Markets Freak out — Dow Slides ~1,140 Points as Iran War Fans Oil and Inflation Fears

- Published March 3, 2026
Why the rout? The market’s worry meter flipped from “short skirmish” to “sticky disruption.” Overnight strikes and counterattacks widened the scope of the fighting: Israel said it was hitting targets in Iran and in Lebanon, and Tehran-backed Hezbollah launched strikes toward Tel Aviv. Even US diplomatic sites were struck, and non-emergency US staff were being moved out of several Gulf states. Add a warning from Donald Trump that the campaign could run far longer than expected, and traders hit the sell button.
Energy is the transmission belt that turned a regional conflict into global market stress. Oil prices surged again — the international benchmark Brent topped the low $80s — after reports that Iran threatened to choke off traffic through the Strait of Hormuz, the chokepoint for about a fifth of seaborne oil flows. When tankers sit idle and insurers pull coverage, the math for prices is simple: less supply, higher spot rates, more inflation angst.
That inflation anxiety is what made bonds act weird. Normally in a crisis, investors stampede into Treasuries and yields fall. This time yields rose — traders sold long-term bonds — because higher oil risks stoking inflation and making Federal Reserve rate cuts less likely. The dollar strengthened, gold bounced around, and the 10-year Treasury yield ticked up as markets readjusted to the idea of higher borrowing costs for longer.
The pain was global. Europe’s Stoxx 600 fell more than 3%, Japan’s Nikkei 225 dropped about 3%, and South Korea’s Kospi crashed over 7% — its worst session in months. Asian memory and chip stocks took a beating, dragging down regional markets that had been the engines of the year’s rally. Defense names popped like you’d expect; energy firms also outperformed as traders rotated into sectors that benefit from higher oil prices.

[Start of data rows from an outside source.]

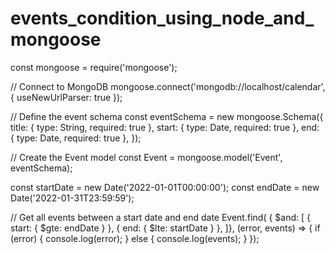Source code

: # events_condition_using_node_and_mongoose

const mongoose = require('mongoose');

// Connect to MongoDB
mongoose.connect('mongodb://localhost/calendar', { useNewUrlParser: true });

// Define the event schema
const eventSchema = new mongoose.Schema({
  title: { type: String, required: true },
  start: { type: Date, required: true },
  end: { type: Date, required: true },
});

// Create the Event model
const Event = mongoose.model('Event', eventSchema);

const startDate = new Date('2022-01-01T00:00:00');
const endDate = new Date('2022-01-31T23:59:59');

// Get all events between a start date and end date
Event.find(
{ $and: [
            { start: { $gte: endDate } },
            { end: { $lte: startDate } },
            ]}, (error, events) => {
    if (error) {
      console.log(error);
    } else {
      console.log(events);
    }
});
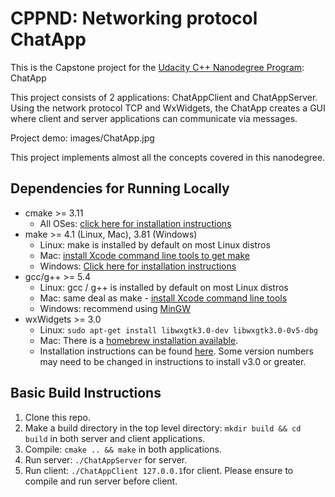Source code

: # CPPND: Networking protocol ChatApp

This is the Capstone project for the [Udacity C++ Nanodegree Program](https://www.udacity.com/course/c-plus-plus-nanodegree--nd213): ChatApp

This project consists of 2 applications: ChatAppClient and ChatAppServer. Using the network protocol TCP and WxWidgets, the ChatApp creates a GUI where client and server applications can communicate via messages.

Project demo: images/ChatApp.jpg

This project implements almost all the concepts covered in this nanodegree.

## Dependencies for Running Locally
* cmake >= 3.11
  * All OSes: [click here for installation instructions](https://cmake.org/install/)
* make >= 4.1 (Linux, Mac), 3.81 (Windows)
  * Linux: make is installed by default on most Linux distros
  * Mac: [install Xcode command line tools to get make](https://developer.apple.com/xcode/features/)
  * Windows: [Click here for installation instructions](http://gnuwin32.sourceforge.net/packages/make.htm)
* gcc/g++ >= 5.4
  * Linux: gcc / g++ is installed by default on most Linux distros
  * Mac: same deal as make - [install Xcode command line tools](https://developer.apple.com/xcode/features/)
  * Windows: recommend using [MinGW](http://www.mingw.org/)
* wxWidgets >= 3.0
  * Linux: `sudo apt-get install libwxgtk3.0-dev libwxgtk3.0-0v5-dbg`
  * Mac: There is a [homebrew installation available](https://formulae.brew.sh/formula/wxmac).
  * Installation instructions can be found [here](https://wiki.wxwidgets.org/Install). Some version numbers may need to be changed in instructions to install v3.0 or greater.

## Basic Build Instructions

1. Clone this repo.
2. Make a build directory in the top level directory: `mkdir build && cd build` in both server and client applications.
3. Compile: `cmake .. && make` in both applications.
4. Run server: `./ChatAppServer` for server.
5. Run client: `./ChatAppClient 127.0.0.1`for client. Please ensure to compile and run server before client.



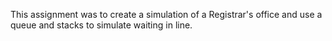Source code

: This assignment was to create a simulation of a Registrar's office and use a queue and stacks to simulate waiting in line.
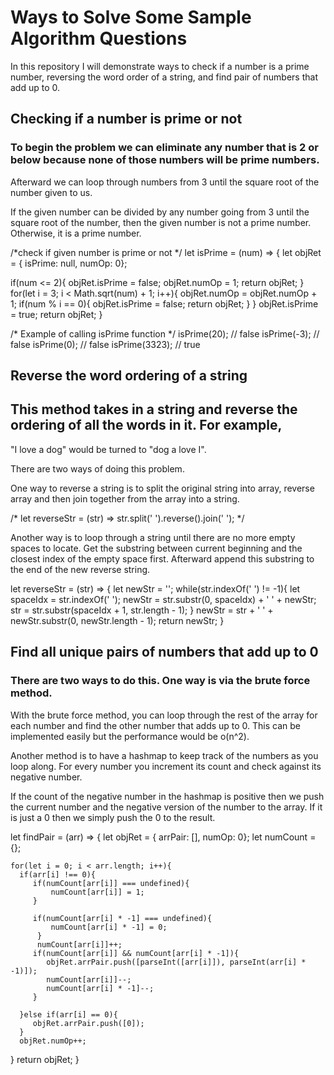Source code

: # Ways to Solve Some Sample Algorithm Questions

In this repository I will demonstrate ways to check if a number is a prime number, reversing the word order of a string, and find pair of numbers that add up to 0.

## Checking if a number is prime or not

### To begin the problem we can eliminate any number that is 2 or below because none of those numbers will be prime numbers. 

Afterward we can loop through numbers from 3 until the square root of the number given to us. 

If the given number can be divided by any number going from 3 until the square root of the number, then the given number is not a prime number. Otherwise, it is a prime number.

/*check if given number is prime or not */
let isPrime = (num) => {
   let objRet = { isPrime: null, numOp: 0};

   if(num <= 2){
      objRet.isPrime = false;
      objRet.numOp = 1;
      return objRet;
   }
   for(let i = 3; i < Math.sqrt(num) + 1; i++){
      objRet.numOp = objRet.numOp + 1;
      if(num % i == 0){
         objRet.isPrime = false;
         return objRet;
      }
   }
   objRet.isPrime = true;
   return objRet;
}

/* Example of calling isPrime function */
isPrime(20); // false
isPrime(-3); // false
isPrime(0); // false
isPrime(3323); // true

## Reverse the word ordering of a string

## This method takes in a string and reverse the ordering of all the words in it. For example,
"I love a dog" would be turned to "dog a love I".

There are two ways of doing this problem.  

One way to reverse a string is to split the original string into array, reverse array and then join together from the array into a string.

/*
let reverseStr = (str) => str.split(' ').reverse().join(' ');
*/

Another way is to loop through a string until there are no more empty spaces to locate. Get the substring between current beginning and the closest index of the empty space first.
Afterward append this substring to the end of the new reverse string.

let reverseStr = (str) => {
   let newStr = '';
   while(str.indexOf(' ') != -1){
      let spaceIdx = str.indexOf(' ');
      newStr = str.substr(0, spaceIdx) + ' ' + newStr;
      str = str.substr(spaceIdx + 1, str.length - 1);
   }
   newStr = str + ' ' + newStr.substr(0, newStr.length - 1);
   return newStr;
}

## Find all unique pairs of numbers that add up to 0

### There are two ways to do this. One way is via the brute force method. 

With the brute force method, you can loop through the rest of the array for each number and find the other number that adds up to 0.
This can be implemented easily but the performance would be o(n^2).

Another method is to have a hashmap to keep track of the numbers as you loop along. For every number you increment its count and check against its negative number.

If the count of the negative number in the hashmap is positive then we push the current number and the negative version of the number to the array. If it is just a 0 then we simply push the 0 to the result.

let findPair = (arr) => {
   let objRet = { arrPair: [], numOp: 0};
   let numCount = {};
   
    for(let i = 0; i < arr.length; i++){
      if(arr[i] !== 0){
         if(numCount[arr[i]] === undefined){
             numCount[arr[i]] = 1;
         }

         if(numCount[arr[i] * -1] === undefined){
             numCount[arr[i] * -1] = 0;
          }
          numCount[arr[i]]++;
         if(numCount[arr[i]] && numCount[arr[i] * -1]){
            objRet.arrPair.push([parseInt([arr[i]]), parseInt(arr[i] * -1)]);
            numCount[arr[i]]--;
            numCount[arr[i] * -1]--;
         }

      }else if(arr[i] == 0){
         objRet.arrPair.push([0]);
      }
      objRet.numOp++;
   }
   return objRet;
}
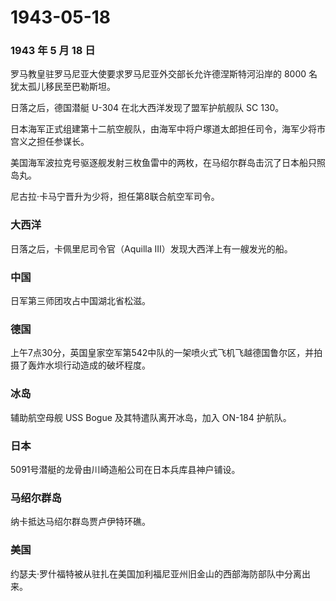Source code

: # 1943-05-18

### 1943 年 5 月 18 日

罗马教皇驻罗马尼亚大使要求罗马尼亚外交部长允许德涅斯特河沿岸的 8000
名犹太孤儿移民至巴勒斯坦。

日落之后，德国潜艇 U-304 在北大西洋发现了盟军护航舰队 SC 130。

日本海军正式组建第十二航空舰队，由海军中将户塚道太郎担任司令，海军少将市宫义之担任参谋长。

美国海军波拉克号驱逐舰发射三枚鱼雷中的两枚，在马绍尔群岛击沉了日本船只照岛丸。

尼古拉·卡马宁晋升为少将，担任第8联合航空军司令。

### 大西洋

日落之后，卡佩里尼司令官（Aquilla III）发现大西洋上有一艘发光的船。

### 中国

日军第三师团攻占中国湖北省松滋。

### 德国

上午7点30分，英国皇家空军第542中队的一架喷火式飞机飞越德国鲁尔区，并拍摄了轰炸水坝行动造成的破坏程度。

### 冰岛

辅助航空母舰 USS Bogue 及其特遣队离开冰岛，加入 ON-184 护航队。

### 日本

5091号潜艇的龙骨由川崎造船公司在日本兵库县神户铺设。

### 马绍尔群岛

纳卡抵达马绍尔群岛贾卢伊特环礁。

### 美国

约瑟夫·罗什福特被从驻扎在美国加利福尼亚州旧金山的西部海防部队中分离出来。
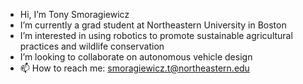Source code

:- Hi, I’m Tony Smoragiewicz
- I’m currently a grad student at Northeastern University in Boston
- I’m interested in using robotics to promote sustainable agricultural practices and wildlife conservation
- I’m looking to collaborate on autonomous vehicle design
- 📫 How to reach me: smoragiewicz.t@northeastern.edu

<!---
Tsmorz/Tsmorz is a ✨ special ✨ repository because its `README.md` (this file) appears on your GitHub profile.
You can click the Preview link to take a look at your changes.
--->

Some pockets of the market got hammered harder than others. Airlines and travel stocks sank — higher jet fuel and cancelled routes are a double whammy — while cruise lines and leisure names were also hit. At the same time, miners and commodity-exposed firms swung wildly as investors re-priced a possible global slowdown.
There’s history here: markets often overreact to geopolitical shocks before settling back. Strategists point out that in many past crises the S&P has recovered within a few months. But this one has a ticking complication: the Strait of Hormuz, rising natural-gas volatility, and attacks on energy infrastructure could turn a short flare-up into a real supply shock. If oil heads north of $100 and stays there, the risk to global growth and corporate profits becomes much more concrete.
Traders are split between two stories today. One camp treats this as a headline-driven panic that will calm once the fighting eases and shipments resume. The other thinks the conflict has already crossed a threshold — enough infrastructure at risk, enough political momentum, and depleted missile-defense stocks — that the disruption could be prolonged. That uncertainty is a brutal tax on markets.
Tuesday’s sell-off was ugly and fast. It wasn’t driven by earnings misses or a surprise Fed move; it was driven by war-risk math — oil up, inflation risk up, rate-cut hopes down. If you’re a long-term investor, history says don’t panic-sell. If you’re trading this stuff, expect whipsaw action as headlines keep churning and traders argue over whether this is a short storm or the start of something much larger.